Source material section start

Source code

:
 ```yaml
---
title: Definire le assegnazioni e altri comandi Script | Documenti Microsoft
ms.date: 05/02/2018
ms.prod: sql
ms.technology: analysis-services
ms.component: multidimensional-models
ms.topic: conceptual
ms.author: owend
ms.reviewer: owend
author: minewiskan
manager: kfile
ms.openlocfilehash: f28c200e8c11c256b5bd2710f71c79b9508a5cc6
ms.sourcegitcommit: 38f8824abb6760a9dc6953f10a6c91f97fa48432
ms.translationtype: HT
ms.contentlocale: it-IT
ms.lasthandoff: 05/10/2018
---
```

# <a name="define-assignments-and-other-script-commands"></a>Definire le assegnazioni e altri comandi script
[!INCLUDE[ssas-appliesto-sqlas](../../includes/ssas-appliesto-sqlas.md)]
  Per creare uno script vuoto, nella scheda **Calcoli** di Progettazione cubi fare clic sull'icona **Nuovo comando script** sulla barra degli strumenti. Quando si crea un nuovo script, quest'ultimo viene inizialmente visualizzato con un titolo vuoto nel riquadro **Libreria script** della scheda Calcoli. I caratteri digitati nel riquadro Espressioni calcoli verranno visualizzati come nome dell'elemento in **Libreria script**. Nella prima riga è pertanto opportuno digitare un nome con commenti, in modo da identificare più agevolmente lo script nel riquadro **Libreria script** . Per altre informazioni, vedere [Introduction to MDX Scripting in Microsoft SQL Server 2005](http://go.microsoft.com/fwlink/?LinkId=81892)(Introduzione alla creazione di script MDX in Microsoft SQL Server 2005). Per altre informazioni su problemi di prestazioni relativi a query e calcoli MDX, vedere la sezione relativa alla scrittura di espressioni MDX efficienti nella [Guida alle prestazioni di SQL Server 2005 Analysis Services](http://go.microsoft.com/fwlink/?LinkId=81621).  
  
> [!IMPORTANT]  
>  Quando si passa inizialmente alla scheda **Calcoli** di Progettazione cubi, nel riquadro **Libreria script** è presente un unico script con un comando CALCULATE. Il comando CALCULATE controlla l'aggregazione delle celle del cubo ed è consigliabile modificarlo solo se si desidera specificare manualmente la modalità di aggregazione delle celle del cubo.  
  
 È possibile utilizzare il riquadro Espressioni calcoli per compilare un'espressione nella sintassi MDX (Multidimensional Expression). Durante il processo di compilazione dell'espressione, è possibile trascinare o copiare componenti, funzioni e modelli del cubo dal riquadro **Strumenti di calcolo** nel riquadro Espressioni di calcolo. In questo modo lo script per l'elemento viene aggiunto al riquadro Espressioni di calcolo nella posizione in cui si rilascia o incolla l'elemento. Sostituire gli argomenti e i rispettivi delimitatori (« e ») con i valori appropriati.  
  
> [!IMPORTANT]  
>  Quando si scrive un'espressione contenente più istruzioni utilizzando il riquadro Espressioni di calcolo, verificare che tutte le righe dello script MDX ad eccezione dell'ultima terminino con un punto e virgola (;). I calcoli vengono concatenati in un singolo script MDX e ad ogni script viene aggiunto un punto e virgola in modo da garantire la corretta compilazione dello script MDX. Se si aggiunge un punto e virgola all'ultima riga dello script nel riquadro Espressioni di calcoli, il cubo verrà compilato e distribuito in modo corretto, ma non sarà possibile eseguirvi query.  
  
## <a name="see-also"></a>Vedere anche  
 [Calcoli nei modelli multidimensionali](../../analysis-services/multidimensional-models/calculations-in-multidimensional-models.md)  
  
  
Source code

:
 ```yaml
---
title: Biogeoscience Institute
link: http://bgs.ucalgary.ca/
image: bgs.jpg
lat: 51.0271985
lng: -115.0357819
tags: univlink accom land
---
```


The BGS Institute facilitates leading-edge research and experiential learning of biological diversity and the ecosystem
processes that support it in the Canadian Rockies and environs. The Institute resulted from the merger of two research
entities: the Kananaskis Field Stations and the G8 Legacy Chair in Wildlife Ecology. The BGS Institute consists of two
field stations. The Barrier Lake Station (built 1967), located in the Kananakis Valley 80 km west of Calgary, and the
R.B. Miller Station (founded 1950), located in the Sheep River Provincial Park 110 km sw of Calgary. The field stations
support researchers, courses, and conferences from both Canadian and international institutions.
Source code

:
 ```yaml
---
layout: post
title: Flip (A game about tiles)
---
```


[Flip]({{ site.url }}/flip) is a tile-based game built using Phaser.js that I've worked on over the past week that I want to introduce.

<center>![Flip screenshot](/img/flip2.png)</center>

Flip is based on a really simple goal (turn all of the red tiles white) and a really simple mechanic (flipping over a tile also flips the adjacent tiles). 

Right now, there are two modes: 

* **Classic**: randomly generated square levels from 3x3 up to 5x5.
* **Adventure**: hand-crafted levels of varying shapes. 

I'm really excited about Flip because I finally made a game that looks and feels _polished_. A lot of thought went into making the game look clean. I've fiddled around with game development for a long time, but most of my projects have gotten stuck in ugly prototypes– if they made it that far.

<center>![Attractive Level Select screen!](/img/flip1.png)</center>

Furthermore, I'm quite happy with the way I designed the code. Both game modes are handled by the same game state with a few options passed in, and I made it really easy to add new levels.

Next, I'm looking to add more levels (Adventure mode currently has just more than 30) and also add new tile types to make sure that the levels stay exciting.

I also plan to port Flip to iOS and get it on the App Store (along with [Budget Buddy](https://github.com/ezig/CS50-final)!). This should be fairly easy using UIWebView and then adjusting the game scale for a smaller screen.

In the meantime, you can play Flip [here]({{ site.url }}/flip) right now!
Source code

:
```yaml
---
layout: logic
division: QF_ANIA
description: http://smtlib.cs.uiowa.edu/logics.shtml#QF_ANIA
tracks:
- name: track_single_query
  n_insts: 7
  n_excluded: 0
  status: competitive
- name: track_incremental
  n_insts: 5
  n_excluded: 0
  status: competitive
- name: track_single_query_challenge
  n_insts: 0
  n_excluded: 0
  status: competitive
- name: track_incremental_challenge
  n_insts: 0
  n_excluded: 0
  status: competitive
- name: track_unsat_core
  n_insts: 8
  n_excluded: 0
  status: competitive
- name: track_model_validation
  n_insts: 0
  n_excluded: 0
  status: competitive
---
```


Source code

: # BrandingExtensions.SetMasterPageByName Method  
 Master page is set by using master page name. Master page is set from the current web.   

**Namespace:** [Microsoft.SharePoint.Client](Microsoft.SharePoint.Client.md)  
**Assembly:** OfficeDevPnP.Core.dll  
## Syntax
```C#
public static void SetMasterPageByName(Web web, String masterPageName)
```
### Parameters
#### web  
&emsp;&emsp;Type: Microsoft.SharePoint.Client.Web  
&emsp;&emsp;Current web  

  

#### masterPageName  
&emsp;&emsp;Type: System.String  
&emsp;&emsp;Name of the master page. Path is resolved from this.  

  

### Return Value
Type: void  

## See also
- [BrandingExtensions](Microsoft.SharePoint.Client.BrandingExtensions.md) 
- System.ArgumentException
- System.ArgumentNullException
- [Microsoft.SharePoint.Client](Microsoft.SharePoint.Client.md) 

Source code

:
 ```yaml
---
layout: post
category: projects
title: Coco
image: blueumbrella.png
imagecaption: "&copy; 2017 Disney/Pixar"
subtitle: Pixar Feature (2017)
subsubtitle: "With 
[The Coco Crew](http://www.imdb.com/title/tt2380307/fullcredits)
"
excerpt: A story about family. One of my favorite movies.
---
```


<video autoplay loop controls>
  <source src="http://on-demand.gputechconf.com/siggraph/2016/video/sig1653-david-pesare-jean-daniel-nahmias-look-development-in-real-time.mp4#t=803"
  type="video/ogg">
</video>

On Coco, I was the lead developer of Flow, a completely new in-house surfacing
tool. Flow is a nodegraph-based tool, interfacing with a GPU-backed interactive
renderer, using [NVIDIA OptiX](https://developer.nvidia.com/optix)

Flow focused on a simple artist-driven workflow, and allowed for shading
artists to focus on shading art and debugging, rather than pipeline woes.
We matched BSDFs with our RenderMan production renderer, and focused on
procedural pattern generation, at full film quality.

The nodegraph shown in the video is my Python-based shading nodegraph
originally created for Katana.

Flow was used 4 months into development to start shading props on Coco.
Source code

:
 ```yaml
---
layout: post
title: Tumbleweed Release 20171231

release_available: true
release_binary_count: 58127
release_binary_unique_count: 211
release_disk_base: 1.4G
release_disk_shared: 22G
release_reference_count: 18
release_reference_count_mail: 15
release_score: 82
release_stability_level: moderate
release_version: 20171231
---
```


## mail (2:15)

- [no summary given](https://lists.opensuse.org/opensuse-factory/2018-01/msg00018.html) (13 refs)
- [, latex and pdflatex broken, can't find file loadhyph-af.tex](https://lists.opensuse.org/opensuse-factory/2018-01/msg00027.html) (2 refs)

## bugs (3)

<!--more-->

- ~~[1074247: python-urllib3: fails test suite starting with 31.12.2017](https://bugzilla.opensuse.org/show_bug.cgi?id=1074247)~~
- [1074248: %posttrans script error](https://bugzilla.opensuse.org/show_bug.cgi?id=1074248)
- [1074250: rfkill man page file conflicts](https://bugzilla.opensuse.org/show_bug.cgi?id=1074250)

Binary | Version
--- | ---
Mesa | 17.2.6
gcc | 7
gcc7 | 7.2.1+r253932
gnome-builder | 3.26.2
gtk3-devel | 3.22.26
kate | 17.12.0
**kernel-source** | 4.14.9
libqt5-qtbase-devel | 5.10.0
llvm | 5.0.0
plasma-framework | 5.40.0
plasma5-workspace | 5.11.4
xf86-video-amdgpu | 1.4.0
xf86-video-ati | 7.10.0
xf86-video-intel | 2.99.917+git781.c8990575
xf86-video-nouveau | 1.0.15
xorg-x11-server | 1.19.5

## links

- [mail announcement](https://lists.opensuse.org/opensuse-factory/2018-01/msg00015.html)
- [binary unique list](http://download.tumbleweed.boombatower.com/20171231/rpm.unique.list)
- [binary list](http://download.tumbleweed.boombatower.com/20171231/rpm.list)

Source material section end

[Your task] Whenever the word "based" appears in a line above, copy that line.

[Completed exercise]
[Flip]({{ site.url }}/flip) is a tile-based game built using Phaser.js that I've worked on over the past week that I want to introduce.
Flip is based on a really simple goal (turn all of the red tiles white) and a really simple mechanic (flipping over a tile also flips the adjacent tiles). 
tool. Flow is a nodegraph-based tool, interfacing with a GPU-backed interactive
The nodegraph shown in the video is my Python-based shading nodegraph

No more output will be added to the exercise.